He opened his jacket and revealed his Beretta 92F for the whole bar to see. Then he looked directly at Rudd. “There’s a crowd formed on the corner of Whitewood and Palmer, not a mile from here,” he said. “Some son of a bitch tossed a brick through my windshield and I had to plow right through them. I might have hit somebody; I don’t know for sure, but I almost hope so. I don’t know what would have happened if I’d had the top down. No bullshit now. The day is upon us.”

At this Osmond, gagging and heaving, bolted from his stool to the restroom. Langston’s eye followed him for a second but returned quickly to Fenton.

“Fenton?” he asked, crisply, militarily.

“That’s right,” asserted Rudd, standing. This was going to be his show-he could feel that now-and it would go easier all around if that were made clear right from the start. “This is Langston,” he said to his friend. “I’ve told him as much about you as I have you about him. Have a seat, Langston.” He snapped back down on his stool without any further look at Langston, who did indeed sit down, on his left in fact.

“Drink!” barked Langston at the bartender.

The bartender paused a beat, wrapped up in the television as he was and beginning to wonder whether fetching a Glenlivet for Langston was the best use of his time right now, in light of the events unfolding on screen and, evidently, in street. But he got the drink. Brought the bottle, too, set it on the bar next to Langston’s drink. The Glenlivet, it said on the label, unblended—twelve years old.

“What the heck is this for,” said Langston though he already knew the answer.

“Whitewood and Palmer?” said Rudd.

“We were just there,” said Fenton.

“Well?” demanded Langston anyway. He looked up, chase, try to meet the eyes, that bartender.

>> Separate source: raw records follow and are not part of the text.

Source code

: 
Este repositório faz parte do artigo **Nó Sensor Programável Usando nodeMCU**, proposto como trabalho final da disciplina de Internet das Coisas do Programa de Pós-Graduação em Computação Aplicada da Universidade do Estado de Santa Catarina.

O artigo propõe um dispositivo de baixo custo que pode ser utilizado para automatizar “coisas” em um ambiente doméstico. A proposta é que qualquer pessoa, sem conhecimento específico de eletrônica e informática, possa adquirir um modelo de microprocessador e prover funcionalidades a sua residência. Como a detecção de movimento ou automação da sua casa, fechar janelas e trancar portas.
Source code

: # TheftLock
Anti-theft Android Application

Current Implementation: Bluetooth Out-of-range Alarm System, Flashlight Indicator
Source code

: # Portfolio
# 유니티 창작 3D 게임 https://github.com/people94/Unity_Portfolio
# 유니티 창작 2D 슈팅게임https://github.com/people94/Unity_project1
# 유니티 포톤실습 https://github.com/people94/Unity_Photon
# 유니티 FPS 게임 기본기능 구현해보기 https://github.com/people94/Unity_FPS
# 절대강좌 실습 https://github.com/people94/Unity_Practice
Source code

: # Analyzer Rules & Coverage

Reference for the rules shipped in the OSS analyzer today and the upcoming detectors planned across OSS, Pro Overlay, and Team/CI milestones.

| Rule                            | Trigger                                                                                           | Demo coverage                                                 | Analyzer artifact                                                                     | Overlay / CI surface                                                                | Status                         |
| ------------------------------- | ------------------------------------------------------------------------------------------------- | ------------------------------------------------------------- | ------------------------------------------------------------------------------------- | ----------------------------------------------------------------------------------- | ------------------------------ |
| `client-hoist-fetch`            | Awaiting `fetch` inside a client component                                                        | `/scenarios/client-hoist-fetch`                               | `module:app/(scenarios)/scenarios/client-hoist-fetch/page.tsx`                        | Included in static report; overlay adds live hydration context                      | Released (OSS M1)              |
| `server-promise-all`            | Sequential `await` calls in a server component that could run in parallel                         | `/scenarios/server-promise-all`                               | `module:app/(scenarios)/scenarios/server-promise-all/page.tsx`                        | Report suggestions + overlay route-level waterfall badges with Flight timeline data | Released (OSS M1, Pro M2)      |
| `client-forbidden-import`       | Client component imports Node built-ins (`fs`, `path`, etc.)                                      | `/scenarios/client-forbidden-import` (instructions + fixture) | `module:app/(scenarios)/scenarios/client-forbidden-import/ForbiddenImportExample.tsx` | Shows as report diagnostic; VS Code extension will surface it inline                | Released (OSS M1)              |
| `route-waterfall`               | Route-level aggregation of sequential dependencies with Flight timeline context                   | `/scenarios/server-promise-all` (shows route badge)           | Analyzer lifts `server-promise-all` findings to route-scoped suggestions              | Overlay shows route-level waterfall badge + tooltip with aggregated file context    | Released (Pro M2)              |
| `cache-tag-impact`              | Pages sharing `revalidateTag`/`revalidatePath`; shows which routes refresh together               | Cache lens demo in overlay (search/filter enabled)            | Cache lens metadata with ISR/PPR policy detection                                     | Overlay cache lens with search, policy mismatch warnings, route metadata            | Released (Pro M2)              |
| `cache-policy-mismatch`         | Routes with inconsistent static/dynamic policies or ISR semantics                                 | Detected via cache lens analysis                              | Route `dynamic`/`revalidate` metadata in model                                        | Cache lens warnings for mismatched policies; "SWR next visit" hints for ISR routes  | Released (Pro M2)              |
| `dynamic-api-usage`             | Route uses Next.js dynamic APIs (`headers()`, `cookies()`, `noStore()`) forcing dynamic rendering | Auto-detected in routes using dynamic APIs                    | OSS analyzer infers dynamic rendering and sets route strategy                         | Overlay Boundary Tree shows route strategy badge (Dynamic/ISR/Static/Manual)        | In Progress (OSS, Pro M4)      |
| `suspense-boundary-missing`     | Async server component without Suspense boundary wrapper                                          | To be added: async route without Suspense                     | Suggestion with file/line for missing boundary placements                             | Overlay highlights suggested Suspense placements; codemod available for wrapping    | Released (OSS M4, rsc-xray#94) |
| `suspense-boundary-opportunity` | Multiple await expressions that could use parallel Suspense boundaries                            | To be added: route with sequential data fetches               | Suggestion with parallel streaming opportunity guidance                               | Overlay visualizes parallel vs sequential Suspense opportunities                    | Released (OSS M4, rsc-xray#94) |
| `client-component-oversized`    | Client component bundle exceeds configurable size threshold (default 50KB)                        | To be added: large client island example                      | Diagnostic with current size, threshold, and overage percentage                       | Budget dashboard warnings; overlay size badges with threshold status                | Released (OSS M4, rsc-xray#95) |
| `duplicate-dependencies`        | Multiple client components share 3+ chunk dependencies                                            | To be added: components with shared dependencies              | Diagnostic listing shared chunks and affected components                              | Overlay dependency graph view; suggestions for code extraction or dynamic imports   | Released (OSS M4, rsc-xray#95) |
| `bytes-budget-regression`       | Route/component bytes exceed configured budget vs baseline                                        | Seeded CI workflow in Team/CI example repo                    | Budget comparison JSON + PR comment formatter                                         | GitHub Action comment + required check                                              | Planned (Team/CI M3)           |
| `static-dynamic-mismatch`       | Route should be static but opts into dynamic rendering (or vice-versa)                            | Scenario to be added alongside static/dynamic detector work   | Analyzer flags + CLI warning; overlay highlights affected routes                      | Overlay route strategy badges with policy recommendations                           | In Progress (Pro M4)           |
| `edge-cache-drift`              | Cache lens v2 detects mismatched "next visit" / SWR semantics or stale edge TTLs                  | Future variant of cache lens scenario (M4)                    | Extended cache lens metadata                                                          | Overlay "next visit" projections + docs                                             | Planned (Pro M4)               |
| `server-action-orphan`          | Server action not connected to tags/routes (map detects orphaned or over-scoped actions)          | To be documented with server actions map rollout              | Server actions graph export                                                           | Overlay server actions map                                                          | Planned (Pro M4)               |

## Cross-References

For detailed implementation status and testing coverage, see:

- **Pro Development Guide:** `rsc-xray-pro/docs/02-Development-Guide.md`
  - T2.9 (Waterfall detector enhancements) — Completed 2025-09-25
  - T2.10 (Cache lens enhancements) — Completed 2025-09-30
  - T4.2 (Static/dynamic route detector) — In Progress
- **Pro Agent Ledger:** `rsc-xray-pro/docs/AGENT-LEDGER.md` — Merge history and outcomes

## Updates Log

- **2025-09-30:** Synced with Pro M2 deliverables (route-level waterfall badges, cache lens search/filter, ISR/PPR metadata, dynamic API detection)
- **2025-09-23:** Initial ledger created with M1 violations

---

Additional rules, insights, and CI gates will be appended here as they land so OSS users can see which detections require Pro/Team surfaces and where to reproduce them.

They all looked at the bartender. A circle of red, formed on his chest, was growing in the white cotton of his shirt. They saw it, then they remembered hearing the sharp crack-not a shatter, more a click-of a pane of glass being pierced. The bartender’s knees folded, and he crumpled dead to the floor.

Jill screamed for the first and last time of her adult life. It was the next sound to follow the glass, or would be in the record of Rudd’s memory. He looked at her. She was looking at him and she stopped as if embarrassed, which she wasn’t. “Back here,” she said to him.

To him she said it, and for that reason he never thought about not going to her. He left his stool, passed Langston and Fenton, both already risen and on their way around the bar to assist the bartender though everybody knew beyond doubt that he was dead, like the riot had supercharged things, turning the very air into a medium of communication. He noticed Osmond, frozen, staring from the corridor that led to the restrooms. Rudd wanted to slap him into some kind of activity, and he wondered at the sudden proliferation of such thoughts in his head, when and why exactly it began. It had begun, not long ago but it had. There was a duty here. Impossible to perceive the world except through one’s own senses.